I purposely abstain from classing with the sales of explicit or professed private properties those, which, as season succeeds season, are dedicated by the trade everywhere to the object of converting their surplus or unrealised stock into money. One feels an almost painful delicacy in handling this part of the subject; and I propose to restrict myself to the criticism that it is possible to secure many absolute bargains at a reduced price by making an offer to the party who, for anything one knows, may be a kind of trinity in unity—owner, cataloguer, and auctioneer. Coins are speculative goods; and if a lot or so misses certain expected channels, it is sometimes a lodger with the proprietor long enough to make him tired of looking at it. Then, when he is in his most despondent vein, comes the moment for the opportunist, and there are twenty-four pence in every shilling.
The auction-rooms among ourselves and abroad, wherever there is a volume of business in coins (and in other second-hand commodities), appear to be vehicles, however, more and more for a systematic organisation, by which the dealer sells his goods under the hammer instead of over the counter.
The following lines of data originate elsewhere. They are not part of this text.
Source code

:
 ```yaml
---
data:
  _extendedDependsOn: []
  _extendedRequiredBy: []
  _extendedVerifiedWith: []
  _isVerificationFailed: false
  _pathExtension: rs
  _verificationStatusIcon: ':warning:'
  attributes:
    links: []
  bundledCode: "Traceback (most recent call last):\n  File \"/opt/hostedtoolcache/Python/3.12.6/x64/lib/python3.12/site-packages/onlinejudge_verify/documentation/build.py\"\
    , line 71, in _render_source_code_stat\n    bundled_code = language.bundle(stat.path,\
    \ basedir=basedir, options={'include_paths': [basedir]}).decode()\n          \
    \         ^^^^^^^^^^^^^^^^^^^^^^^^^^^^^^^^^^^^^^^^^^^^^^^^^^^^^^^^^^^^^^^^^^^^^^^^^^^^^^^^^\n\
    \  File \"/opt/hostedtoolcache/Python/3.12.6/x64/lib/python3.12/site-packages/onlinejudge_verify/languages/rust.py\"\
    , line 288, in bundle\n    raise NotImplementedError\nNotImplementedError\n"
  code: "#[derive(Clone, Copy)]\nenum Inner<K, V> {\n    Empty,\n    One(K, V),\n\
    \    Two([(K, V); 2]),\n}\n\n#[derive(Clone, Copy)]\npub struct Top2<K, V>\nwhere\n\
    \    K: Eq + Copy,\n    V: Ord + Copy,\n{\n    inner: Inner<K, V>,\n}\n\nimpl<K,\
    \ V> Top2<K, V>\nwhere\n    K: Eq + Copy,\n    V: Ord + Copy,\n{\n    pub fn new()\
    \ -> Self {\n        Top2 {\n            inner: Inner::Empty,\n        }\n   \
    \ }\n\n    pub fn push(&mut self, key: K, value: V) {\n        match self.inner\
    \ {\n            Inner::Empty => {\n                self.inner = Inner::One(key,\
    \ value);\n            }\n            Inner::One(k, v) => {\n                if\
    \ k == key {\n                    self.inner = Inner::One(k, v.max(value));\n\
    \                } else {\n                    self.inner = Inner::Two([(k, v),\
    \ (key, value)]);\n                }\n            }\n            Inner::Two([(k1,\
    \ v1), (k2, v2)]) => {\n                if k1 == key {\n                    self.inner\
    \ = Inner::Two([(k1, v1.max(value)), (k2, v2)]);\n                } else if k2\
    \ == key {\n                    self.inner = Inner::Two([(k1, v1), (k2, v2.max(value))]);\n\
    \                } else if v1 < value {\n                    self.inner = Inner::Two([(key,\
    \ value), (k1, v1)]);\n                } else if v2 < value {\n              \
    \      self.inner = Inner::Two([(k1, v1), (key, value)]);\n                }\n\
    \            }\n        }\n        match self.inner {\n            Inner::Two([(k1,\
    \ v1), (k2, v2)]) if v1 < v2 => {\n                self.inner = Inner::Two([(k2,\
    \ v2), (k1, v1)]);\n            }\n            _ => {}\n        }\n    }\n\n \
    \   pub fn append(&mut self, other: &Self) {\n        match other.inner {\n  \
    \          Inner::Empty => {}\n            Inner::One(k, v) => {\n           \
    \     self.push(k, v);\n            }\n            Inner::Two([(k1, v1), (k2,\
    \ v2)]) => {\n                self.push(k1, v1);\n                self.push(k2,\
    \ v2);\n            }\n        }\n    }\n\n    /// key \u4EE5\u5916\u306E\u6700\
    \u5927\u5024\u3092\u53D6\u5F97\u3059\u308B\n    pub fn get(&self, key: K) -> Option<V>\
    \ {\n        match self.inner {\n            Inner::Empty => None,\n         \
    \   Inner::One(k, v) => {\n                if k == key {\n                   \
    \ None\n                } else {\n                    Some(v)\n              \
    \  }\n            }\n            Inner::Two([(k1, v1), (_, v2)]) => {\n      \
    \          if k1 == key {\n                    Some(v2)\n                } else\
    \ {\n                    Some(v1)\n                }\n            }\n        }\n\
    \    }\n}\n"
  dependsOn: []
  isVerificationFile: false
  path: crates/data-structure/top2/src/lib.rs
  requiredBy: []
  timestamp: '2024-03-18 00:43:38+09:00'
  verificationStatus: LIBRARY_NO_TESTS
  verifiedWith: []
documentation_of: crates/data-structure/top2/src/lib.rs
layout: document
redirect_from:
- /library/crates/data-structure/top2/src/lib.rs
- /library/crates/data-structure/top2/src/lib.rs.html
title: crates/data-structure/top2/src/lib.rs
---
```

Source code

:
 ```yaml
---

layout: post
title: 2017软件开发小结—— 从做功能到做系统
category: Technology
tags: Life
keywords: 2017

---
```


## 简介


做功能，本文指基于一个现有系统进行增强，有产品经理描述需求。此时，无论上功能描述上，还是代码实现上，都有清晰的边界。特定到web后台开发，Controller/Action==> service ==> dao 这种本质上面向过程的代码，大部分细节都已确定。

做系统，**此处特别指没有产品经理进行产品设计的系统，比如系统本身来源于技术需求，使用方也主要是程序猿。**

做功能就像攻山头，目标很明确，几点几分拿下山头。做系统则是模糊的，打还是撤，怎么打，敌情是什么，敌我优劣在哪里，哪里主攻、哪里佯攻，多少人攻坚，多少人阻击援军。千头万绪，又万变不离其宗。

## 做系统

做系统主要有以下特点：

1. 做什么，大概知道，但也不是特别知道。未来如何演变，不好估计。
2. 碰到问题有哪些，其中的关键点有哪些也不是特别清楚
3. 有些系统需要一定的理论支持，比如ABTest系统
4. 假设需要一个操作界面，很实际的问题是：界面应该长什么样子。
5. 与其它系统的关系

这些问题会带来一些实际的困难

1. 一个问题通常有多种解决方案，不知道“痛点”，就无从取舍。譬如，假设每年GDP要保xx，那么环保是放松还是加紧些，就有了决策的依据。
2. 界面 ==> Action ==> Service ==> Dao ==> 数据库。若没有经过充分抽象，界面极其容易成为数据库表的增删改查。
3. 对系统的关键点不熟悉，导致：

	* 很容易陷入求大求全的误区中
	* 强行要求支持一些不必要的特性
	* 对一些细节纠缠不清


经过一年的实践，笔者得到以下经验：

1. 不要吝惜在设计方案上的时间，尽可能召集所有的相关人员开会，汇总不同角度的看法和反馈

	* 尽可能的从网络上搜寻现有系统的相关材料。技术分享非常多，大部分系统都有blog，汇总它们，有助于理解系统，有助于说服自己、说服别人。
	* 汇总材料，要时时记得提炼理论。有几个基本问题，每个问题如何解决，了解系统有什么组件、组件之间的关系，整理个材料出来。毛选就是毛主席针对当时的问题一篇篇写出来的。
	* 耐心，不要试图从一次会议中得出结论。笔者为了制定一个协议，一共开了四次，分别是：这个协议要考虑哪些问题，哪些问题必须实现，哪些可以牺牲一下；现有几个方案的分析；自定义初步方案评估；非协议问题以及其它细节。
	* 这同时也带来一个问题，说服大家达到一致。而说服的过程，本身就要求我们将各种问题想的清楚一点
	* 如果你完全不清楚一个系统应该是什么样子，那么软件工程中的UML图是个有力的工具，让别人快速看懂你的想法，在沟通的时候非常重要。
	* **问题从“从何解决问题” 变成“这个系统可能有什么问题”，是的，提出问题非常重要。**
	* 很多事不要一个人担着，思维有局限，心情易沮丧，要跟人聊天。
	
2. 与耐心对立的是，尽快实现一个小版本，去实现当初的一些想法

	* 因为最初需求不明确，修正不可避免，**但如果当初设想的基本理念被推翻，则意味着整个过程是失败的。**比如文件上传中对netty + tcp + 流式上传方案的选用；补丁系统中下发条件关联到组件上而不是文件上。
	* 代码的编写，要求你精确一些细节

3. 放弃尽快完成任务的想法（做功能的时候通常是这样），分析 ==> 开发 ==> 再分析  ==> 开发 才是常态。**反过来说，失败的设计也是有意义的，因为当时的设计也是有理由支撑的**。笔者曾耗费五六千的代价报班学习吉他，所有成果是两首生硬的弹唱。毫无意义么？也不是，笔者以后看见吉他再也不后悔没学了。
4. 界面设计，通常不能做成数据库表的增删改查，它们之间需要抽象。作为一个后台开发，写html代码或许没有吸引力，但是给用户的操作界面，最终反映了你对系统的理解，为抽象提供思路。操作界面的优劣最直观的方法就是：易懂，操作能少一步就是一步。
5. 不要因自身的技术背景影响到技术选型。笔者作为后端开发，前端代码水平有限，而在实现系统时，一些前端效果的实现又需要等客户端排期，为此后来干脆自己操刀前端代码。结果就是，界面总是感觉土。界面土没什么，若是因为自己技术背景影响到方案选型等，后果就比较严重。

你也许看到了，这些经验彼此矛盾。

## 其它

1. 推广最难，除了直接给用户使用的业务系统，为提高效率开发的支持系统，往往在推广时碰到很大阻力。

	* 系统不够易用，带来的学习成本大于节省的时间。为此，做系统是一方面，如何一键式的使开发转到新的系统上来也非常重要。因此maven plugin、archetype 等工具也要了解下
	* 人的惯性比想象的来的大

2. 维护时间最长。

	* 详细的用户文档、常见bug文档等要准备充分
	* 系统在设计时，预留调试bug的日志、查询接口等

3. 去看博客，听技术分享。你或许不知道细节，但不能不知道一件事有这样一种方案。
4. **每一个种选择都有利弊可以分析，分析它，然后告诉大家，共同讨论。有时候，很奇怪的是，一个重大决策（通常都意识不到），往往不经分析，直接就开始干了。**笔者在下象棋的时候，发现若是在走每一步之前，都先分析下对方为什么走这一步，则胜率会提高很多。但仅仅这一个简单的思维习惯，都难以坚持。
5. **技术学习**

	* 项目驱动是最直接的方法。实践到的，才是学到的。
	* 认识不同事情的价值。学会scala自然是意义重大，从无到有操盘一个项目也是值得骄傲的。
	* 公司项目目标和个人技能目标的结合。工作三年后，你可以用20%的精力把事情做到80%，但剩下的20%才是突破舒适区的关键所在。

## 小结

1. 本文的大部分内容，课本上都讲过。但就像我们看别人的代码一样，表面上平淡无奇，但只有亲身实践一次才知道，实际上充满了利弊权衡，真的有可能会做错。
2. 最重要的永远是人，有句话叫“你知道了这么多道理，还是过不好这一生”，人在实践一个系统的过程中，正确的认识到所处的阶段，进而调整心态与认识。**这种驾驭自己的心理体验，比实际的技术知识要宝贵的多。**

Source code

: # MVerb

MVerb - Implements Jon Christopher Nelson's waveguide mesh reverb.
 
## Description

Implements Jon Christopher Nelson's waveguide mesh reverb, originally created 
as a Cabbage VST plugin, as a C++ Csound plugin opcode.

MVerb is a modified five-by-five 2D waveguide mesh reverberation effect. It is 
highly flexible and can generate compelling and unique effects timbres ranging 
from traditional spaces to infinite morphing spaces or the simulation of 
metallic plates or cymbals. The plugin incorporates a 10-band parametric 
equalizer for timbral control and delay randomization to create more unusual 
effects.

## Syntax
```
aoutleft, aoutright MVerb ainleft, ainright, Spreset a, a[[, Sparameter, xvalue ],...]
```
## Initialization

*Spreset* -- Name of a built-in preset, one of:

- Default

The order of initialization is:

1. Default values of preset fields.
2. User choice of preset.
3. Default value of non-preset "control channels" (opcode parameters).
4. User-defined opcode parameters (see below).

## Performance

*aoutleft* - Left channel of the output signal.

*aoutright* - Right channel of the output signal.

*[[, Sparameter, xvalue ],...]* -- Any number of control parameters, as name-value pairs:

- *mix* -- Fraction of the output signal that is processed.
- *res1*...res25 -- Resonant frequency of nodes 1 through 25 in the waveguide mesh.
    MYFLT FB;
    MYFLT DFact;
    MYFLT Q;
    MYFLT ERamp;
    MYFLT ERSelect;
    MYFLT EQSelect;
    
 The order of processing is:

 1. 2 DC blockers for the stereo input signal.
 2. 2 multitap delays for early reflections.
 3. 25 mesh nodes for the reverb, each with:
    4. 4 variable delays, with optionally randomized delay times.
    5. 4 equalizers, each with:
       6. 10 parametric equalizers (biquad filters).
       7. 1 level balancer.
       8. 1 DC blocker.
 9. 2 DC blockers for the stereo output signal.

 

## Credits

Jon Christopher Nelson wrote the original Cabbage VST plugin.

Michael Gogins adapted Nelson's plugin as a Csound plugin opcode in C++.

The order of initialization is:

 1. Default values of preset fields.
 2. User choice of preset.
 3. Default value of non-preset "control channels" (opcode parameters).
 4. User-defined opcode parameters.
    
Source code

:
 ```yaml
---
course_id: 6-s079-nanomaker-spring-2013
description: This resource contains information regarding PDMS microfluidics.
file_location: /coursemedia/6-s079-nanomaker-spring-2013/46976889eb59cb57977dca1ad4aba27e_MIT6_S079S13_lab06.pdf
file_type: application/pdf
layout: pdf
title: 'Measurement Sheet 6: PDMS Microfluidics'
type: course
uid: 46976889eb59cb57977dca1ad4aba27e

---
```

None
Foragers are observed collecting in one market by virtue of their special knowledge lots suitable for disposal in this way in another or others; and they have a machinery adapted to their peculiar requirements. Their stock is always a floating one. Thousands of pounds pass through their hands in a season. There are not many in the line, for it demands some capital, some credit, and some courage. There is one house, which avers that it carries on this system for the public good—in order to diffuse a conversance with numismatic science. We have more heroes and philanthropists than we dream of, have we not?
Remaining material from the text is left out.